SciLifeLab researchers have managed to increase the effectiveness of the deep learning AI tool AlphaFold2 when predicting protein complexes. This was done by using optimized multiple sequence alignments and tweaking the original protocol. The researchers managed to obtain a 63 percent success rate in docking heterodimeric protein complexes compared to 45 percent when using the default protocol.
AlphaFold 2, a revolutionary AI deep learning tool developed by Google’s DeepMind project, has been praised by scientists all over the world and is said to have sparked a medical revolution within the Structural Biology field. AlphaFold 2’s main function is to predict the structure of single-chain proteins “in silico” and it does so much more accurately and faster than any previous software.
Predicting the structure of interacting protein chains is a fundamental step towards understanding their functions, but unfortunately, not even AlphaFold 2 is able to predict the structures of protein complexes completely. To increase the accuracy, scientists are now experimenting with new methodological approaches, where the AlphaFold 2 protocol is tweaked or combined with other techniques.
In a recent study, led by SciLieLab researcher Arne Elofsson, researchers wanted to investigate AlphaFold 2’s ability to predict the structure of heterodimeric protein structures, by combining the AlphaFold2 protocol with optimized multiple sequence alignments. By creating a simple function to predict the DockQ scores (pDockQ), the researchers could distinguish acceptable from incorrect models, and interacting from non-interacting proteins, with state-of-the-art accuracy. This has resulted in very accurate predictions of unknown protein complexes, as the prediction of phosphoinositide 3-kinase p110 gamma (7MEZ) shown below (experimental structure in grey and predicted in green and blue).

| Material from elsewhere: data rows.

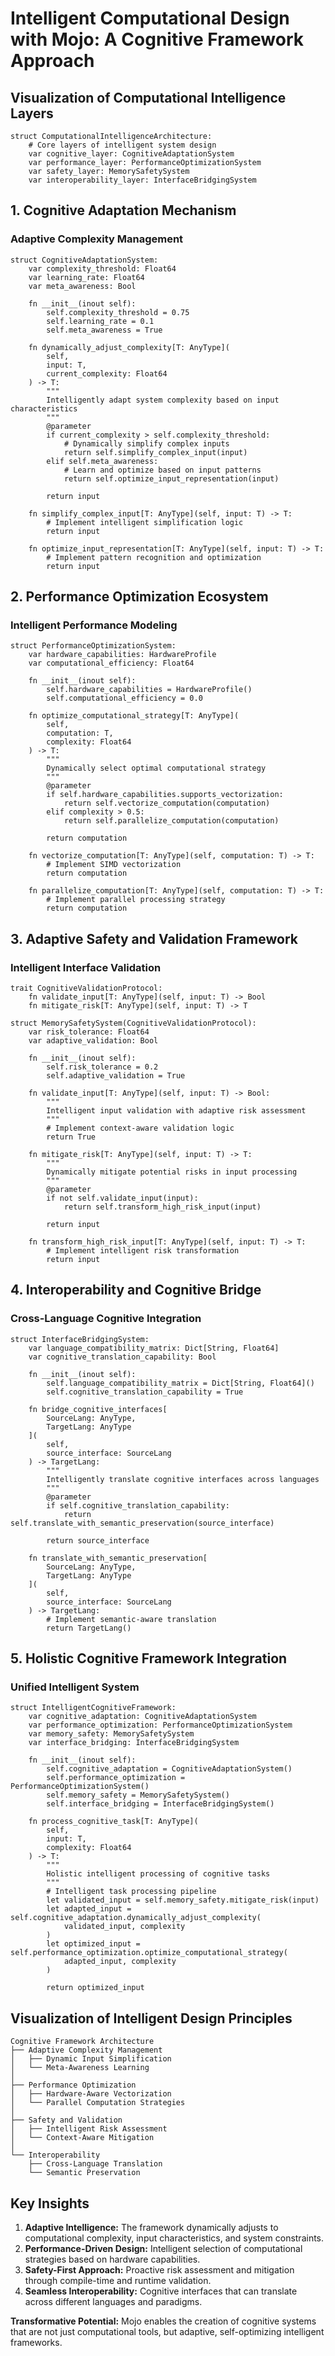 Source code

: # Intelligent Computational Design with Mojo: A Cognitive Framework Approach

## Visualization of Computational Intelligence Layers

```mojo
struct ComputationalIntelligenceArchitecture:
    # Core layers of intelligent system design
    var cognitive_layer: CognitiveAdaptationSystem
    var performance_layer: PerformanceOptimizationSystem
    var safety_layer: MemorySafetySystem
    var interoperability_layer: InterfaceBridgingSystem
```

## 1. Cognitive Adaptation Mechanism

### Adaptive Complexity Management
```mojo
struct CognitiveAdaptationSystem:
    var complexity_threshold: Float64
    var learning_rate: Float64
    var meta_awareness: Bool

    fn __init__(inout self):
        self.complexity_threshold = 0.75
        self.learning_rate = 0.1
        self.meta_awareness = True

    fn dynamically_adjust_complexity[T: AnyType](
        self, 
        input: T, 
        current_complexity: Float64
    ) -> T:
        """
        Intelligently adapt system complexity based on input characteristics
        """
        @parameter
        if current_complexity > self.complexity_threshold:
            # Dynamically simplify complex inputs
            return self.simplify_complex_input(input)
        elif self.meta_awareness:
            # Learn and optimize based on input patterns
            return self.optimize_input_representation(input)
        
        return input

    fn simplify_complex_input[T: AnyType](self, input: T) -> T:
        # Implement intelligent simplification logic
        return input

    fn optimize_input_representation[T: AnyType](self, input: T) -> T:
        # Implement pattern recognition and optimization
        return input
```

## 2. Performance Optimization Ecosystem

### Intelligent Performance Modeling
```mojo
struct PerformanceOptimizationSystem:
    var hardware_capabilities: HardwareProfile
    var computational_efficiency: Float64

    fn __init__(inout self):
        self.hardware_capabilities = HardwareProfile()
        self.computational_efficiency = 0.0

    fn optimize_computational_strategy[T: AnyType](
        self, 
        computation: T, 
        complexity: Float64
    ) -> T:
        """
        Dynamically select optimal computational strategy
        """
        @parameter
        if self.hardware_capabilities.supports_vectorization:
            return self.vectorize_computation(computation)
        elif complexity > 0.5:
            return self.parallelize_computation(computation)
        
        return computation

    fn vectorize_computation[T: AnyType](self, computation: T) -> T:
        # Implement SIMD vectorization
        return computation

    fn parallelize_computation[T: AnyType](self, computation: T) -> T:
        # Implement parallel processing strategy
        return computation
```

## 3. Adaptive Safety and Validation Framework

### Intelligent Interface Validation
```mojo
trait CognitiveValidationProtocol:
    fn validate_input[T: AnyType](self, input: T) -> Bool
    fn mitigate_risk[T: AnyType](self, input: T) -> T

struct MemorySafetySystem(CognitiveValidationProtocol):
    var risk_tolerance: Float64
    var adaptive_validation: Bool

    fn __init__(inout self):
        self.risk_tolerance = 0.2
        self.adaptive_validation = True

    fn validate_input[T: AnyType](self, input: T) -> Bool:
        """
        Intelligent input validation with adaptive risk assessment
        """
        # Implement context-aware validation logic
        return True

    fn mitigate_risk[T: AnyType](self, input: T) -> T:
        """
        Dynamically mitigate potential risks in input processing
        """
        @parameter
        if not self.validate_input(input):
            return self.transform_high_risk_input(input)
        
        return input

    fn transform_high_risk_input[T: AnyType](self, input: T) -> T:
        # Implement intelligent risk transformation
        return input
```

## 4. Interoperability and Cognitive Bridge

### Cross-Language Cognitive Integration
```mojo
struct InterfaceBridgingSystem:
    var language_compatibility_matrix: Dict[String, Float64]
    var cognitive_translation_capability: Bool

    fn __init__(inout self):
        self.language_compatibility_matrix = Dict[String, Float64]()
        self.cognitive_translation_capability = True

    fn bridge_cognitive_interfaces[
        SourceLang: AnyType, 
        TargetLang: AnyType
    ](
        self, 
        source_interface: SourceLang
    ) -> TargetLang:
        """
        Intelligently translate cognitive interfaces across languages
        """
        @parameter
        if self.cognitive_translation_capability:
            return self.translate_with_semantic_preservation(source_interface)
        
        return source_interface

    fn translate_with_semantic_preservation[
        SourceLang: AnyType, 
        TargetLang: AnyType
    ](
        self, 
        source_interface: SourceLang
    ) -> TargetLang:
        # Implement semantic-aware translation
        return TargetLang()
```

## 5. Holistic Cognitive Framework Integration

### Unified Intelligent System
```mojo
struct IntelligentCognitiveFramework:
    var cognitive_adaptation: CognitiveAdaptationSystem
    var performance_optimization: PerformanceOptimizationSystem
    var memory_safety: MemorySafetySystem
    var interface_bridging: InterfaceBridgingSystem

    fn __init__(inout self):
        self.cognitive_adaptation = CognitiveAdaptationSystem()
        self.performance_optimization = PerformanceOptimizationSystem()
        self.memory_safety = MemorySafetySystem()
        self.interface_bridging = InterfaceBridgingSystem()

    fn process_cognitive_task[T: AnyType](
        self, 
        input: T, 
        complexity: Float64
    ) -> T:
        """
        Holistic intelligent processing of cognitive tasks
        """
        # Intelligent task processing pipeline
        let validated_input = self.memory_safety.mitigate_risk(input)
        let adapted_input = self.cognitive_adaptation.dynamically_adjust_complexity(
            validated_input, complexity
        )
        let optimized_input = self.performance_optimization.optimize_computational_strategy(
            adapted_input, complexity
        )
        
        return optimized_input
```

## Visualization of Intelligent Design Principles

```
Cognitive Framework Architecture
├── Adaptive Complexity Management
│   ├── Dynamic Input Simplification
│   └── Meta-Awareness Learning
│
├── Performance Optimization
│   ├── Hardware-Aware Vectorization
│   └── Parallel Computation Strategies
│
├── Safety and Validation
│   ├── Intelligent Risk Assessment
│   └── Context-Aware Mitigation
│
└── Interoperability
    ├── Cross-Language Translation
    └── Semantic Preservation
```

## Key Insights

1. **Adaptive Intelligence:** The framework dynamically adjusts to computational complexity, input characteristics, and system constraints.
2. **Performance-Driven Design:** Intelligent selection of computational strategies based on hardware capabilities.
3. **Safety-First Approach:** Proactive risk assessment and mitigation through compile-time and runtime validation.
4. **Seamless Interoperability:** Cognitive interfaces that can translate across different languages and paradigms.

**Transformative Potential:** Mojo enables the creation of cognitive systems that are not just computational tools, but adaptive, self-optimizing intelligent frameworks.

The results from the study, published in Nature Communications, shows a 63 percent success rate in docking heterodimeric protein complexes, by using the optimized multiple sequence alignments and scoring models using the number of contacts in the predicted interfaces. This can be compared with the 45 percent success rate of only using the default AlphaFold 2 procedure.
In summary, the researchers have, for the first time, demonstrated that a few tweaks to the AlphaFold 2 protocol can provide a significant step towards identifying the structural basis for many protein interactions in a cell.